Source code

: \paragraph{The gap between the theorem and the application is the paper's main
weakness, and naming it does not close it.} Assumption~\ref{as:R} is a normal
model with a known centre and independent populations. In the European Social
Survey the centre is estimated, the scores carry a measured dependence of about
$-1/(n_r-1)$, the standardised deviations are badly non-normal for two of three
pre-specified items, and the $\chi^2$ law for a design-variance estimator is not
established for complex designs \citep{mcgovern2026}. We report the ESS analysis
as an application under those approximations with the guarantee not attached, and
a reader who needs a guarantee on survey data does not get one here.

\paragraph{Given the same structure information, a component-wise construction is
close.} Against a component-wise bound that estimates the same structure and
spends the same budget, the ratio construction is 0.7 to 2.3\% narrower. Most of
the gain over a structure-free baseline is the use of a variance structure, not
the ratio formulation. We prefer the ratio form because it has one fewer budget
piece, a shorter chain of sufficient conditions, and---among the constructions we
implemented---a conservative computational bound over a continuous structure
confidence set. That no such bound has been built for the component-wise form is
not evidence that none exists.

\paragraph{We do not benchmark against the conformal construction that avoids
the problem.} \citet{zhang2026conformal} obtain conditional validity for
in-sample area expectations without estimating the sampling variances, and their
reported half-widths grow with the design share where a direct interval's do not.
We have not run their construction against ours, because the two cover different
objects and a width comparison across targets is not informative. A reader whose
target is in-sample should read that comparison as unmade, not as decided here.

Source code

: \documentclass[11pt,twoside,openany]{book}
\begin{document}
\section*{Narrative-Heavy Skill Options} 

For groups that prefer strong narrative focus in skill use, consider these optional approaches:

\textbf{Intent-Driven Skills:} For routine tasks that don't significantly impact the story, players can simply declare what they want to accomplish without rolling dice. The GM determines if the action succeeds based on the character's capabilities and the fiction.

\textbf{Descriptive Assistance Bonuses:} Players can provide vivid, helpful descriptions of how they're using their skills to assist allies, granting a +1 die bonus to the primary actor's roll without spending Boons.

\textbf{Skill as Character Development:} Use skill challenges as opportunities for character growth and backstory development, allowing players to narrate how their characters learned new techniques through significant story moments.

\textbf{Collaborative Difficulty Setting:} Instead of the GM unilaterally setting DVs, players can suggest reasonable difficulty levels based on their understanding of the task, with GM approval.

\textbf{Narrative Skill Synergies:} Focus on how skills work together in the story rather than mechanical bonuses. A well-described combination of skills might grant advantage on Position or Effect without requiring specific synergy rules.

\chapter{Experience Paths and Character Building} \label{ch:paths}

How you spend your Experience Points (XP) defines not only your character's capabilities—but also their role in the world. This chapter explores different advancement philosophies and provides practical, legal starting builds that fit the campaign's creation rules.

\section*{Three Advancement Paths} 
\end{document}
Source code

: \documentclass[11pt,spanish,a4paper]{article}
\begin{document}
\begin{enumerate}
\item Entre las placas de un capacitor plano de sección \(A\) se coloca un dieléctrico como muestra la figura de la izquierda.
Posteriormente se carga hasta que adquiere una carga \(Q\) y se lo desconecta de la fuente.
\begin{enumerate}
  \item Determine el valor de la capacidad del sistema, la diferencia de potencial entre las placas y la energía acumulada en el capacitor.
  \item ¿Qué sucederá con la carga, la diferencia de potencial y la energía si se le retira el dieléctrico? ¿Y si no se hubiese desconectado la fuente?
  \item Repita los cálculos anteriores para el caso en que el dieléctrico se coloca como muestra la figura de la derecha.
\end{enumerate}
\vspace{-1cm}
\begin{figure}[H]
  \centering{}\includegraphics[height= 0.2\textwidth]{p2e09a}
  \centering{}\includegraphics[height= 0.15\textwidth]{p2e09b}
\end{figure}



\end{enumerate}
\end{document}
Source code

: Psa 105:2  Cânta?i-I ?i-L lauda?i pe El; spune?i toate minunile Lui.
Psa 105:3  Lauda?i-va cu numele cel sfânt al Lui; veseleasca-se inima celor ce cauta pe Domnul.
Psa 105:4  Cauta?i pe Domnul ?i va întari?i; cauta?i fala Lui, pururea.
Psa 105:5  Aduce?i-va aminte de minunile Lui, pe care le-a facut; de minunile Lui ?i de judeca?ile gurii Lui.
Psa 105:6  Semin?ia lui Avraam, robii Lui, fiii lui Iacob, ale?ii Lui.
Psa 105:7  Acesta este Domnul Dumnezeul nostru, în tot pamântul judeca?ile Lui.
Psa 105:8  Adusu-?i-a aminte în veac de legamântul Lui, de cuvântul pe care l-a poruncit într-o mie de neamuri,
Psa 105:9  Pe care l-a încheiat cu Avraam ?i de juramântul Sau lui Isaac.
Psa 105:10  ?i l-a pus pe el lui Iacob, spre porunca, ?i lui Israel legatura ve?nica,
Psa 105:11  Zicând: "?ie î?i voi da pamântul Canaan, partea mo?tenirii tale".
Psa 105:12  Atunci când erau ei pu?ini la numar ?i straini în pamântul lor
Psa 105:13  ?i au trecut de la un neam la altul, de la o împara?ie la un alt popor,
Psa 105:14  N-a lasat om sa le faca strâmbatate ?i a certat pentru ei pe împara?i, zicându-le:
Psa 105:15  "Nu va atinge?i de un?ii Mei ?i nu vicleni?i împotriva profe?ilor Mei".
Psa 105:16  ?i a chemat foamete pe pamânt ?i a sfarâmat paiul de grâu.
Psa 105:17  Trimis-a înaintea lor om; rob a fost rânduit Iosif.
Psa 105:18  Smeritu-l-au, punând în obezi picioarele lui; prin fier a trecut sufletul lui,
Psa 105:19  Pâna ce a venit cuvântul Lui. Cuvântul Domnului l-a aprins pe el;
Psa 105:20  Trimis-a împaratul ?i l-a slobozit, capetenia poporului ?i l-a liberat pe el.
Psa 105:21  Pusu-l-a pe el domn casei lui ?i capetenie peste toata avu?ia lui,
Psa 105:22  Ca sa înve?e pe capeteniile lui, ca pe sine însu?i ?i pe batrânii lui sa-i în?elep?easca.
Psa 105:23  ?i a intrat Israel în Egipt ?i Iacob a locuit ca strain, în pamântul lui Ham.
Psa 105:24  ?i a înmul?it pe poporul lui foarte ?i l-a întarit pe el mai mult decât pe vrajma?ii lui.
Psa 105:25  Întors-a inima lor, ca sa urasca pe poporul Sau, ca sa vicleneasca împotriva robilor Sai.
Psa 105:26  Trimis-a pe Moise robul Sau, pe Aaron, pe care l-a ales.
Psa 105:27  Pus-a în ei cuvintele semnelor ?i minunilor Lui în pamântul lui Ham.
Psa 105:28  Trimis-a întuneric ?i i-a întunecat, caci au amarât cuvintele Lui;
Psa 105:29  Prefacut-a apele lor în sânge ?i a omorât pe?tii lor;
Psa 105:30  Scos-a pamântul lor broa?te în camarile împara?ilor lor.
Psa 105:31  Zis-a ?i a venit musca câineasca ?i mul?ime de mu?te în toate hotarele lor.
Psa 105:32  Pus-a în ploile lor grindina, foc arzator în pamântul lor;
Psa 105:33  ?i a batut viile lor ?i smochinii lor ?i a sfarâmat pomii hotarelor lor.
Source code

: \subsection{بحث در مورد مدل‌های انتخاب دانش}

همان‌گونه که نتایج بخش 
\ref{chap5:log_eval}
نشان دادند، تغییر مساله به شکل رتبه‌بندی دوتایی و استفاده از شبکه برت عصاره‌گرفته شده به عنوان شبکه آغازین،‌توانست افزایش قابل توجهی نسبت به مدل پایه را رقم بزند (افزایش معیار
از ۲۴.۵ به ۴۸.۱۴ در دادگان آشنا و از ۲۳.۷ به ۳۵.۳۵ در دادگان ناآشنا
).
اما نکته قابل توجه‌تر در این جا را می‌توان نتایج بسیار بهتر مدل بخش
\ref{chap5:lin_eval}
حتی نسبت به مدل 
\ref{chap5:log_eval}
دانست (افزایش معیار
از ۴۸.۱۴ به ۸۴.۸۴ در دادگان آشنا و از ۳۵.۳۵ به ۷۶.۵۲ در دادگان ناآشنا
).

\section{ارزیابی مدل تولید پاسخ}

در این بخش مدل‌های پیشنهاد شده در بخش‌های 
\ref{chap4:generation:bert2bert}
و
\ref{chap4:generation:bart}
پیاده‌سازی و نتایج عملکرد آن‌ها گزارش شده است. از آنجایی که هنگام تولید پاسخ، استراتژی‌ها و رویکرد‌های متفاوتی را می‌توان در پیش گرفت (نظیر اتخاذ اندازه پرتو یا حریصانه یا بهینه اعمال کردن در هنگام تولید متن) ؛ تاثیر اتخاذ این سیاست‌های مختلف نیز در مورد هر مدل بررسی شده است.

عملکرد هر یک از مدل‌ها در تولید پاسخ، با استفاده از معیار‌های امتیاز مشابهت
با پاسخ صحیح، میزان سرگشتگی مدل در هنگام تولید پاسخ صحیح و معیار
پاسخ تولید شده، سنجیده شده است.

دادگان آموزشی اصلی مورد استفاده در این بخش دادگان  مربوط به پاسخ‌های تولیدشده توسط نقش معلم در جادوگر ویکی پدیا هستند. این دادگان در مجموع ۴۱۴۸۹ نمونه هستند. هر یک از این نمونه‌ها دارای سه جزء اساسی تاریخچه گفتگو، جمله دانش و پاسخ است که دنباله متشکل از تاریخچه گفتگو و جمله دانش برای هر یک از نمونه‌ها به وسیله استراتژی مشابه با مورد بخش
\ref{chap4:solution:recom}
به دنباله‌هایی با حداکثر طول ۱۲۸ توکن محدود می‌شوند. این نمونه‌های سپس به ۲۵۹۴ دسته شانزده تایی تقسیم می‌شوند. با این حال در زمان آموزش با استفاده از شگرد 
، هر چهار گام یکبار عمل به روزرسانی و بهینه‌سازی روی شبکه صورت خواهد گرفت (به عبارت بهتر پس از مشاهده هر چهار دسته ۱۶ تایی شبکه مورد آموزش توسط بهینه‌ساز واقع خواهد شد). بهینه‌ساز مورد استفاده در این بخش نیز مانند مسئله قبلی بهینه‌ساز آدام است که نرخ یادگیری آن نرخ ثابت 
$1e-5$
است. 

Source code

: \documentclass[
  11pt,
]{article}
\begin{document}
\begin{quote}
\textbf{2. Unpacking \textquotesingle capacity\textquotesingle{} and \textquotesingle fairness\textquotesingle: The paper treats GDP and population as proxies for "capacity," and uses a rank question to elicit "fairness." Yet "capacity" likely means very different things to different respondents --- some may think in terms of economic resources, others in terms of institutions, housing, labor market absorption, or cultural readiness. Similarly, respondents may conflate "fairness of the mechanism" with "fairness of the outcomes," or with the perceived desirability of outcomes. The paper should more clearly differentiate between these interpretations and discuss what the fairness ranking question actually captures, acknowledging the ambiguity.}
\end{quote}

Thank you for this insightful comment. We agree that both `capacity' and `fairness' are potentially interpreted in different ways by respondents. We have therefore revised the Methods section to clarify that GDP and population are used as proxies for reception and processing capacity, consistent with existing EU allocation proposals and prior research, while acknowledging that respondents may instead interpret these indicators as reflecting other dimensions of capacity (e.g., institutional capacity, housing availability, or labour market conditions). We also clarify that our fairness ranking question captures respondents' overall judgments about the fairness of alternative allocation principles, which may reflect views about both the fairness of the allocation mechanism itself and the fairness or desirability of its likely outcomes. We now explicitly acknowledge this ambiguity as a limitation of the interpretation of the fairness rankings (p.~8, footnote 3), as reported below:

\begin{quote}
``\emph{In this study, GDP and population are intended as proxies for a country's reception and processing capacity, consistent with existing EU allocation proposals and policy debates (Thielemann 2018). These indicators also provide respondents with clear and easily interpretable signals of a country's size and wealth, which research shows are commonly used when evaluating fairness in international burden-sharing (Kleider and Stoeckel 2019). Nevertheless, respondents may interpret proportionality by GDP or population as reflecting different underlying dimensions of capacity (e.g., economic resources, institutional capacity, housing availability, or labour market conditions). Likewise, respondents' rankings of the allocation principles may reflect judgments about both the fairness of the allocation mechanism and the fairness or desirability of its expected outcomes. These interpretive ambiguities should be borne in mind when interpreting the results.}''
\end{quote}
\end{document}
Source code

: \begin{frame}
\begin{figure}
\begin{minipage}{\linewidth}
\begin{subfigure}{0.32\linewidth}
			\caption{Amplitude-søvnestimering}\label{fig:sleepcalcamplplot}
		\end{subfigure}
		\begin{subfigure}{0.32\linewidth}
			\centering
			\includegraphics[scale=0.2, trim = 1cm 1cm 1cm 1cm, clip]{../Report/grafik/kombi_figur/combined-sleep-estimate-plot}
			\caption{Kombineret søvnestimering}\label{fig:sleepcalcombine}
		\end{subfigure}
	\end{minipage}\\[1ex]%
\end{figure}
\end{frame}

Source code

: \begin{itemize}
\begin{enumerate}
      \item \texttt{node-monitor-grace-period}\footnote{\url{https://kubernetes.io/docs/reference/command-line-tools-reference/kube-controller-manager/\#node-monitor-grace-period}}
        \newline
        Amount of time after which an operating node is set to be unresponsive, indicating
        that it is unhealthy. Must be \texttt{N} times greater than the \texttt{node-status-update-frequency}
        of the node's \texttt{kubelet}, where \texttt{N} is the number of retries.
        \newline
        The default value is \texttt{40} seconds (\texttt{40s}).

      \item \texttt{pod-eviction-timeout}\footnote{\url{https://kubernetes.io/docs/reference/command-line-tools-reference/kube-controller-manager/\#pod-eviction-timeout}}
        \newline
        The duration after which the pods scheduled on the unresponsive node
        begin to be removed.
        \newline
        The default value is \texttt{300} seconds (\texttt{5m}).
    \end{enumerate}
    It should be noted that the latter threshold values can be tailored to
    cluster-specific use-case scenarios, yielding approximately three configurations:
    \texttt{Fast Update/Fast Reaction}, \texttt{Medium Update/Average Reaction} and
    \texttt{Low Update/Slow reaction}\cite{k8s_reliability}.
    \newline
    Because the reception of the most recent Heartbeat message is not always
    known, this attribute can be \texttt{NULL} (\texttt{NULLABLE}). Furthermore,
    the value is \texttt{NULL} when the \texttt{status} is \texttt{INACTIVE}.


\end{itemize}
○ ○ ○ ○ ○ ○ ○
◆ WORK INSTRUCTIONS ◆
Above are the records; please copy exactly their first line and each line after it through the line containing "as an application", and no line after that.

◆ WRITTEN RESPONSE ◆
Source code

: \paragraph{The gap between the theorem and the application is the paper's main
weakness, and naming it does not close it.} Assumption~\ref{as:R} is a normal
model with a known centre and independent populations. In the European Social
Survey the centre is estimated, the scores carry a measured dependence of about
$-1/(n_r-1)$, the standardised deviations are badly non-normal for two of three
pre-specified items, and the $\chi^2$ law for a design-variance estimator is not
established for complex designs \citep{mcgovern2026}. We report the ESS analysis
as an application under those approximations with the guarantee not attached, and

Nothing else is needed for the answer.